(Source data)
<<<<

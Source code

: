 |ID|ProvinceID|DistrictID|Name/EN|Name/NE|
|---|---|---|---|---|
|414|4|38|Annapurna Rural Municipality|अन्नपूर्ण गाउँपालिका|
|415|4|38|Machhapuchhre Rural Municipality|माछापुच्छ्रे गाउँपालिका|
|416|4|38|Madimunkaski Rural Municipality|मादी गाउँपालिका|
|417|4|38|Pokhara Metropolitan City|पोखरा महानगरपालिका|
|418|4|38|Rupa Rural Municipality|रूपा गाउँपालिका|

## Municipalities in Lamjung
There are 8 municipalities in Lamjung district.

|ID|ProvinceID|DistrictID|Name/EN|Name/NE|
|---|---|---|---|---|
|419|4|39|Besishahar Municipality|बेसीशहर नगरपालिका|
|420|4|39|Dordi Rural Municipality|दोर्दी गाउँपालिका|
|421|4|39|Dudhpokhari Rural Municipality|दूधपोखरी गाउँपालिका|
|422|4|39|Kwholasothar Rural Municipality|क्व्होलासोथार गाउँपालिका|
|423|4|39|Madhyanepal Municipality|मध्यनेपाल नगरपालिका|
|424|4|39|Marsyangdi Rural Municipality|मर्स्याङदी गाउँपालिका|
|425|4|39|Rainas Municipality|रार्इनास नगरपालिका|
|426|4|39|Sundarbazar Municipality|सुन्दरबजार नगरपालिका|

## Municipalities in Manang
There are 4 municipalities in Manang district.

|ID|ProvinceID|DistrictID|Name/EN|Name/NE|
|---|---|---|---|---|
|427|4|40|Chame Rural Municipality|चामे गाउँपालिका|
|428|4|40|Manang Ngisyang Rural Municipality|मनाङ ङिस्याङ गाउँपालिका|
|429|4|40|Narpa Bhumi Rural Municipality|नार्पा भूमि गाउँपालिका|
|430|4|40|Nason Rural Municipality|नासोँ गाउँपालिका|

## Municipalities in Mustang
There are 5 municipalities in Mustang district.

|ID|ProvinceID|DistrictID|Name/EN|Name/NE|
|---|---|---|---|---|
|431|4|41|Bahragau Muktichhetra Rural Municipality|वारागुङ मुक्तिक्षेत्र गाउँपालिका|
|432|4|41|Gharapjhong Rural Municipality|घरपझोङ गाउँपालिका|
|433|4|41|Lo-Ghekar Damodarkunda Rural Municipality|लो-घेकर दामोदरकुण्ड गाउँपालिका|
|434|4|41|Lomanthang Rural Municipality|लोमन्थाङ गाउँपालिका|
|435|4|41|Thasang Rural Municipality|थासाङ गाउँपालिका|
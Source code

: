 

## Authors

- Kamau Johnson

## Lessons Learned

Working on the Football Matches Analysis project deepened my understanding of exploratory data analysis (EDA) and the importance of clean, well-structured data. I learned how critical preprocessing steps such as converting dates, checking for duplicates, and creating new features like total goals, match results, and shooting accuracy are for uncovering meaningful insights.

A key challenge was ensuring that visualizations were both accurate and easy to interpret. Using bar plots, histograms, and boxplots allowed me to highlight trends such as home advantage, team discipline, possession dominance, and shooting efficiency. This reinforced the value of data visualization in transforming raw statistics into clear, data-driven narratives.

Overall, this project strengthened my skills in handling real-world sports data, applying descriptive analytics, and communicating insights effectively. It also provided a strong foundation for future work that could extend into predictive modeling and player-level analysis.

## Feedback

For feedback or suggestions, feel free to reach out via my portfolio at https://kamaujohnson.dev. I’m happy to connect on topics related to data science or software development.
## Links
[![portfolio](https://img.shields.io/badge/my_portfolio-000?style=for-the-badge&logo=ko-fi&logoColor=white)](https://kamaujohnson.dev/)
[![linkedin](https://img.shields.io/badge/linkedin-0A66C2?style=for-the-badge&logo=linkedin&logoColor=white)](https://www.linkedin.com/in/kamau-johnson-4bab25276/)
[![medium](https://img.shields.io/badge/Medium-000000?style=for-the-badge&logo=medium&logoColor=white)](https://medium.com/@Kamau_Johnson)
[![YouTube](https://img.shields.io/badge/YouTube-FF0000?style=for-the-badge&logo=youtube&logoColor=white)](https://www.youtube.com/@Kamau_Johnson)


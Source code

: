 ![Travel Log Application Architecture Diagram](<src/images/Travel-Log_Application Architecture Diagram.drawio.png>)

>>>>

Required work
Copy the lines above exactly, leaving every word as it is.

Your solution
Source code

: |ID|ProvinceID|DistrictID|Name/EN|Name/NE|
|---|---|---|---|---|
|414|4|38|Annapurna Rural Municipality|अन्नपूर्ण गाउँपालिका|
|415|4|38|Machhapuchhre Rural Municipality|माछापुच्छ्रे गाउँपालिका|
|416|4|38|Madimunkaski Rural Municipality|मादी गाउँपालिका|
|417|4|38|Pokhara Metropolitan City|पोखरा महानगरपालिका|
|418|4|38|Rupa Rural Municipality|रूपा गाउँपालिका|

## Municipalities in Lamjung
There are 8 municipalities in Lamjung district.

|ID|ProvinceID|DistrictID|Name/EN|Name/NE|
|---|---|---|---|---|
|419|4|39|Besishahar Municipality|बेसीशहर नगरपालिका|
|420|4|39|Dordi Rural Municipality|दोर्दी गाउँपालिका|
|421|4|39|Dudhpokhari Rural Municipality|दूधपोखरी गाउँपालिका|
|422|4|39|Kwholasothar Rural Municipality|क्व्होलासोथार गाउँपालिका|
|423|4|39|Madhyanepal Municipality|मध्यनेपाल नगरपालिका|
|424|4|39|Marsyangdi Rural Municipality|मर्स्याङदी गाउँपालिका|
|425|4|39|Rainas Municipality|रार्इनास नगरपालिका|
|426|4|39|Sundarbazar Municipality|सुन्दरबजार नगरपालिका|

## Municipalities in Manang
There are 4 municipalities in Manang district.

|ID|ProvinceID|DistrictID|Name/EN|Name/NE|
|---|---|---|---|---|
|427|4|40|Chame Rural Municipality|चामे गाउँपालिका|
|428|4|40|Manang Ngisyang Rural Municipality|मनाङ ङिस्याङ गाउँपालिका|
|429|4|40|Narpa Bhumi Rural Municipality|नार्पा भूमि गाउँपालिका|
|430|4|40|Nason Rural Municipality|नासोँ गाउँपालिका|

## Municipalities in Mustang
There are 5 municipalities in Mustang district.

|ID|ProvinceID|DistrictID|Name/EN|Name/NE|
|---|---|---|---|---|
|431|4|41|Bahragau Muktichhetra Rural Municipality|वारागुङ मुक्तिक्षेत्र गाउँपालिका|
|432|4|41|Gharapjhong Rural Municipality|घरपझोङ गाउँपालिका|
|433|4|41|Lo-Ghekar Damodarkunda Rural Municipality|लो-घेकर दामोदरकुण्ड गाउँपालिका|
|434|4|41|Lomanthang Rural Municipality|लोमन्थाङ गाउँपालिका|
|435|4|41|Thasang Rural Municipality|थासाङ गाउँपालिका|
Source code

: 

## Authors

- Kamau Johnson

## Lessons Learned

Working on the Football Matches Analysis project deepened my understanding of exploratory data analysis (EDA) and the importance of clean, well-structured data. I learned how critical preprocessing steps such as converting dates, checking for duplicates, and creating new features like total goals, match results, and shooting accuracy are for uncovering meaningful insights.

A key challenge was ensuring that visualizations were both accurate and easy to interpret. Using bar plots, histograms, and boxplots allowed me to highlight trends such as home advantage, team discipline, possession dominance, and shooting efficiency. This reinforced the value of data visualization in transforming raw statistics into clear, data-driven narratives.

Overall, this project strengthened my skills in handling real-world sports data, applying descriptive analytics, and communicating insights effectively. It also provided a strong foundation for future work that could extend into predictive modeling and player-level analysis.

## Feedback

For feedback or suggestions, feel free to reach out via my portfolio at https://kamaujohnson.dev. I’m happy to connect on topics related to data science or software development.
## Links
[![portfolio](https://img.shields.io/badge/my_portfolio-000?style=for-the-badge&logo=ko-fi&logoColor=white)](https://kamaujohnson.dev/)
[![linkedin](https://img.shields.io/badge/linkedin-0A66C2?style=for-the-badge&logo=linkedin&logoColor=white)](https://www.linkedin.com/in/kamau-johnson-4bab25276/)
[![medium](https://img.shields.io/badge/Medium-000000?style=for-the-badge&logo=medium&logoColor=white)](https://medium.com/@Kamau_Johnson)
[![YouTube](https://img.shields.io/badge/YouTube-FF0000?style=for-the-badge&logo=youtube&logoColor=white)](https://www.youtube.com/@Kamau_Johnson)


Source code

: ![Travel Log Application Architecture Diagram](<src/images/Travel-Log_Application Architecture Diagram.drawio.png>)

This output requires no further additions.